Nel 1890 sfilarono in processione due bande musicali, centocinquanta tra muli e cavalli, e venti uomini con un sacco di grano a spalla (La Spina 1976). Nel 1990, un secolo dopo, sfilarono una banda musicale, sessantacinque cavalcature ed un solo uomo con il sacco a spalla. In compenso c’erano un centinaio tra automobili e trattori. Nel 2000 hanno partecipato alla processione dodici muli, trentadue cavalli, dieci trattori e sessanta automobili. Inoltre, era presente una delegazione di circa cinquanta emigrati italo-americani a piedi, sistemati dietro la banda musicale accanto alla confraternita di san Ciro.
I pochi agricoltori rimasti in paese partecipano alla cunnutta con i trattori carichi di frumento. Altri devoti portano in processione banconote attaccate sull’immagine del santo, che viene tenuta bene in vista con il sostegno di una canna. C’è anche chi compra il frumento al mulino e partecipa alla processione con la tradizionale bisaccia, affittano il cavallo presso un maneggio a Ficuzza o a Godrano. C’è, infine, chi sfila con il cavallo, i paramenti in cuoio e il cappello da cowboy per mettersi in mostra davanti ai compaesani.

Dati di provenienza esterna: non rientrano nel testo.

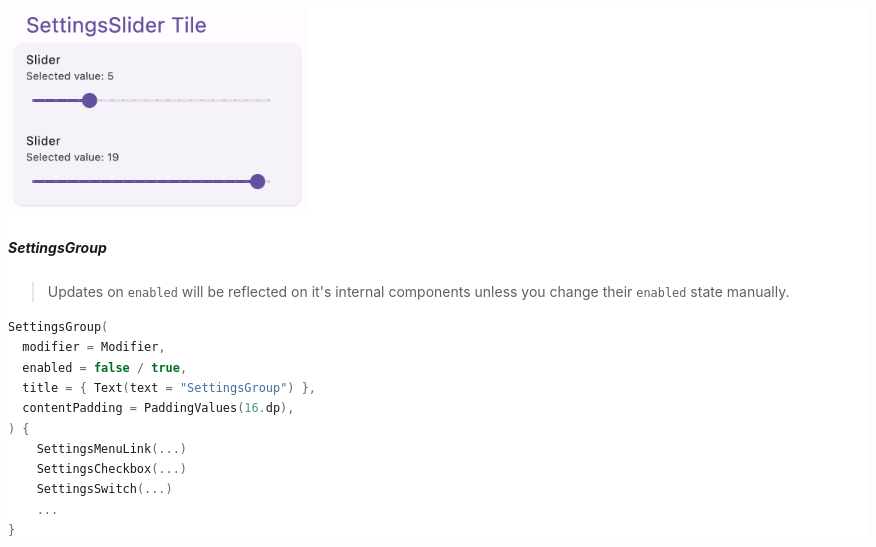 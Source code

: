 <img width="300" alt="slider.png" src="docs/art/slider.png" />

##### SettingsGroup

> Updates on `enabled` will be reflected on it's internal components unless you change their `enabled` state manually.

```kotlin
SettingsGroup(
  modifier = Modifier,
  enabled = false / true,
  title = { Text(text = "SettingsGroup") },
  contentPadding = PaddingValues(16.dp),
) {
    SettingsMenuLink(...)
    SettingsCheckbox(...)
    SettingsSwitch(...)
    ...
}
```
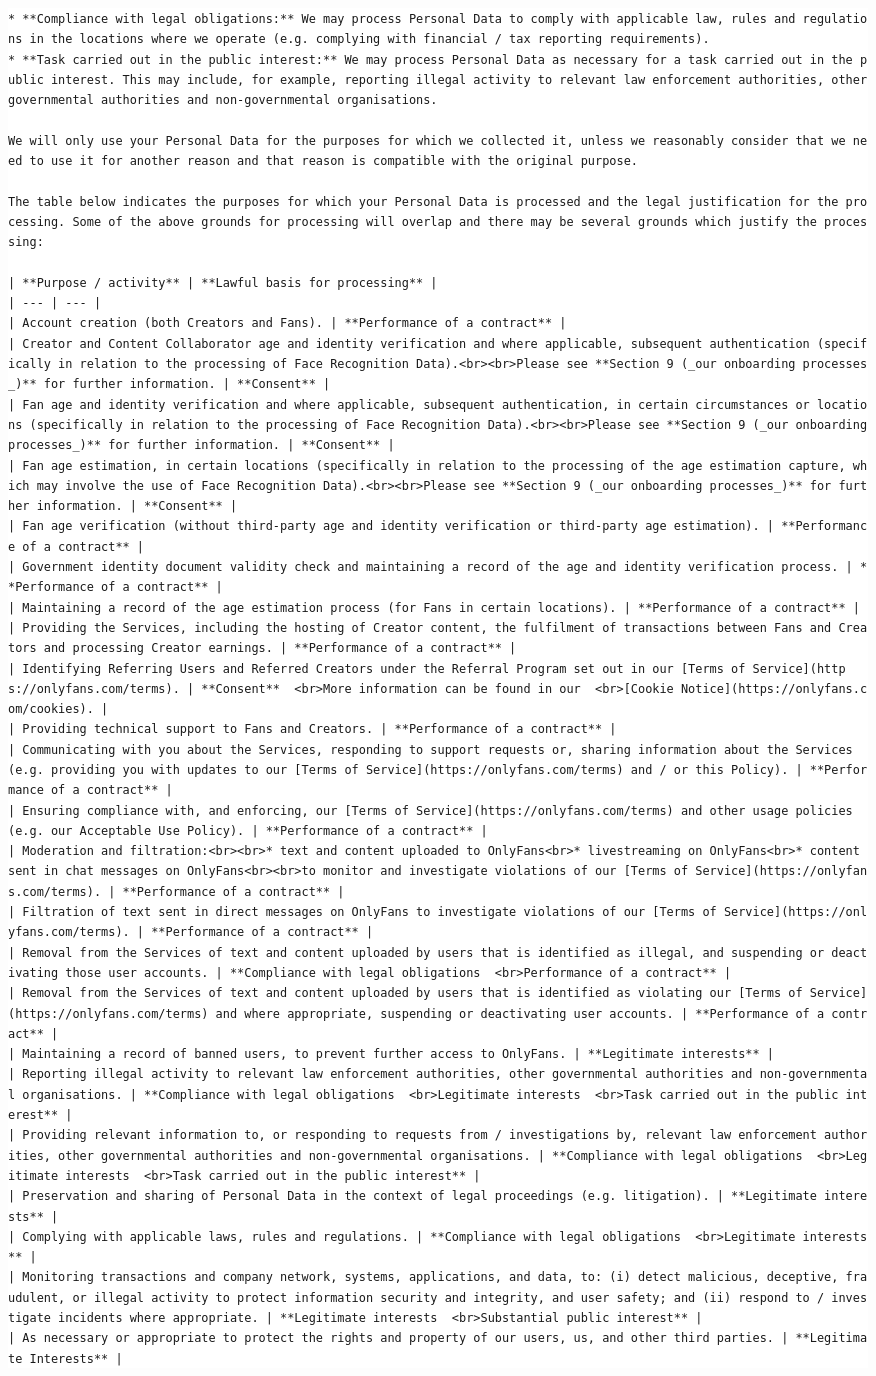     * **Compliance with legal obligations:** We may process Personal Data to comply with applicable law, rules and regulations in the locations where we operate (e.g. complying with financial / tax reporting requirements).
    * **Task carried out in the public interest:** We may process Personal Data as necessary for a task carried out in the public interest. This may include, for example, reporting illegal activity to relevant law enforcement authorities, other governmental authorities and non-governmental organisations.
    
    We will only use your Personal Data for the purposes for which we collected it, unless we reasonably consider that we need to use it for another reason and that reason is compatible with the original purpose.
    
    The table below indicates the purposes for which your Personal Data is processed and the legal justification for the processing. Some of the above grounds for processing will overlap and there may be several grounds which justify the processing:
    
    | **Purpose / activity** | **Lawful basis for processing** |
    | --- | --- |
    | Account creation (both Creators and Fans). | **Performance of a contract** |
    | Creator and Content Collaborator age and identity verification and where applicable, subsequent authentication (specifically in relation to the processing of Face Recognition Data).<br><br>Please see **Section 9 (_our onboarding processes_)** for further information. | **Consent** |
    | Fan age and identity verification and where applicable, subsequent authentication, in certain circumstances or locations (specifically in relation to the processing of Face Recognition Data).<br><br>Please see **Section 9 (_our onboarding processes_)** for further information. | **Consent** |
    | Fan age estimation, in certain locations (specifically in relation to the processing of the age estimation capture, which may involve the use of Face Recognition Data).<br><br>Please see **Section 9 (_our onboarding processes_)** for further information. | **Consent** |
    | Fan age verification (without third-party age and identity verification or third-party age estimation). | **Performance of a contract** |
    | Government identity document validity check and maintaining a record of the age and identity verification process. | **Performance of a contract** |
    | Maintaining a record of the age estimation process (for Fans in certain locations). | **Performance of a contract** |
    | Providing the Services, including the hosting of Creator content, the fulfilment of transactions between Fans and Creators and processing Creator earnings. | **Performance of a contract** |
    | Identifying Referring Users and Referred Creators under the Referral Program set out in our [Terms of Service](https://onlyfans.com/terms). | **Consent**  <br>More information can be found in our  <br>[Cookie Notice](https://onlyfans.com/cookies). |
    | Providing technical support to Fans and Creators. | **Performance of a contract** |
    | Communicating with you about the Services, responding to support requests or, sharing information about the Services (e.g. providing you with updates to our [Terms of Service](https://onlyfans.com/terms) and / or this Policy). | **Performance of a contract** |
    | Ensuring compliance with, and enforcing, our [Terms of Service](https://onlyfans.com/terms) and other usage policies (e.g. our Acceptable Use Policy). | **Performance of a contract** |
    | Moderation and filtration:<br><br>* text and content uploaded to OnlyFans<br>* livestreaming on OnlyFans<br>* content sent in chat messages on OnlyFans<br><br>to monitor and investigate violations of our [Terms of Service](https://onlyfans.com/terms). | **Performance of a contract** |
    | Filtration of text sent in direct messages on OnlyFans to investigate violations of our [Terms of Service](https://onlyfans.com/terms). | **Performance of a contract** |
    | Removal from the Services of text and content uploaded by users that is identified as illegal, and suspending or deactivating those user accounts. | **Compliance with legal obligations  <br>Performance of a contract** |
    | Removal from the Services of text and content uploaded by users that is identified as violating our [Terms of Service](https://onlyfans.com/terms) and where appropriate, suspending or deactivating user accounts. | **Performance of a contract** |
    | Maintaining a record of banned users, to prevent further access to OnlyFans. | **Legitimate interests** |
    | Reporting illegal activity to relevant law enforcement authorities, other governmental authorities and non-governmental organisations. | **Compliance with legal obligations  <br>Legitimate interests  <br>Task carried out in the public interest** |
    | Providing relevant information to, or responding to requests from / investigations by, relevant law enforcement authorities, other governmental authorities and non-governmental organisations. | **Compliance with legal obligations  <br>Legitimate interests  <br>Task carried out in the public interest** |
    | Preservation and sharing of Personal Data in the context of legal proceedings (e.g. litigation). | **Legitimate interests** |
    | Complying with applicable laws, rules and regulations. | **Compliance with legal obligations  <br>Legitimate interests** |
    | Monitoring transactions and company network, systems, applications, and data, to: (i) detect malicious, deceptive, fraudulent, or illegal activity to protect information security and integrity, and user safety; and (ii) respond to / investigate incidents where appropriate. | **Legitimate interests  <br>Substantial public interest** |
    | As necessary or appropriate to protect the rights and property of our users, us, and other third parties. | **Legitimate Interests** |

Scomparsi gli uomini con il sacco a spalla, si è incrementata la presenza di persone che portano i soldi a piedi.
In passato avevano il privilegio di sfilare per primi i devoti che portavano più offerte. Oggi, ad aprire la processione è la banda con la confraternita, il sindaco e le persone a piedi. Seguono i cavalli, sistemati in fila indiana e, infine, gli automezzi.

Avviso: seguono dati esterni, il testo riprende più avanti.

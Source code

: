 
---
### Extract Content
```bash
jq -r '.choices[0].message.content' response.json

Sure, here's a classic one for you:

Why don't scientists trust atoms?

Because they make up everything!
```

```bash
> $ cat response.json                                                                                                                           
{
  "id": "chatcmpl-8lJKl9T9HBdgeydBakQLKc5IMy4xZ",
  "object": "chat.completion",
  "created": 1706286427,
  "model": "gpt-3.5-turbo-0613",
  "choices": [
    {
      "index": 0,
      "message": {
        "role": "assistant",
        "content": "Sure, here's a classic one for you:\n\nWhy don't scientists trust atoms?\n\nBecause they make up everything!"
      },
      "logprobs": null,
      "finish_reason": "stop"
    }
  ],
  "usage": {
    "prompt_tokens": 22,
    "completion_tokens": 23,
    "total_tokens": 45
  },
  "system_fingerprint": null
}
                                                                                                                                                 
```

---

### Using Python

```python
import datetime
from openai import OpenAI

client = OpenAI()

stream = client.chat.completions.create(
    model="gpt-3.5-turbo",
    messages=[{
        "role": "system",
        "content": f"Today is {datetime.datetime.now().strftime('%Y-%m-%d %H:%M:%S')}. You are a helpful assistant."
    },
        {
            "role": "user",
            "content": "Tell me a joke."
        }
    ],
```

La sopravvivenza, seppure in forma più ridotta rispetto al passato, di questa manifestazione, fornisce un’immagine chiara di quanto a Marineo la tradizione sia ancora sentita e continui a tramandarsi.
Le automobili e i cowboy
I confrati non vedono di buon occhio la partecipazione delle automobili alla processione, tanto e vero che consentono a queste di sfilare solo ad una certa distanza dai cavalli. Negli ultimi anni, tra i cavalli e le auto, su espressa volontà della confraternita, si sono sistemati gruppi di bambini con le biciclette.
Riassumendo, alla processione partecipano oramai pochissimi anziani coi muli. Ci sono anche nostrani cowboy a cavallo, alcuni dei quali non portano offerte al santo. Non sono viste di buon occhio le automobili, anche quando i portabagagli sono stracolmi di sacchi di grano. Sono state inserite le biciclette per separare i cavalli dalle automobili e dai trattori dei contadini. Infine, c’è un ritorno delle persone a piedi.
Ma quando, per esigenze turistiche, la confraternita si è spinta fino a spostare l’ora della manifestazione, inserendola in programma nel pomeriggio, molti i cittadini si sono rifiutati, chiedendo di fare la processione la mattina alle dieci, orario ritenuto più comodo, poiché non sempre il popolo accetta passivamente ciò che viene imposto “dall’alto” (Guggino 2004: 380).
Le offerte
Nella cunnutta dell’agosto 2005 sono stati raccolti circa quattromila euro. Altri mille euro sono stati ricavati dalla vendita del frumento, la cui pesatura si aggirava attorno ai 7.000 kg. A ciò dobbiamo aggiungere anche circa duemila dollari donati dagli italo-americani presenti.
Anche nella descrizione di Giuseppe Pitrè, del 1900, troviamo un cenno agli emigrati:
«[...] le offerte si son chiuse con un gonfalone mandato dai marinesi emigrati in America, memori dei benefici ottenuti dal protettore, e della patria, che essi, costretti ad abbandonarla, non dimenticano mai» (1978b:135).
L'origine mitica
Pitrè non parla però dell’origine mitica della cunnutta, a cui invece sembra riferirsi il racconto di un confrate: Salvatore Tuzzolino:
«Tanti anni fa, in periodo di carestia, non potendosi fare la festa per mancanza di fondi, si era deciso di non fare né festa né la processione, perché quell’anno era venuto non bene, anzi malissimo e non riuscivano a comprare neanche i cosiddetti ceri che si portano durante la processione». Ma, come in un miracolo, da un paese lontano «mi sembra che sia un paese del trapanese, è arrivata una filastrocca di muli carichi di frumento mandati da uno che non so, per una promessa fatta a san Ciro. E si è potuto, con questi muli caricati di frumento, fare la festa di san Ciro di quell’anno».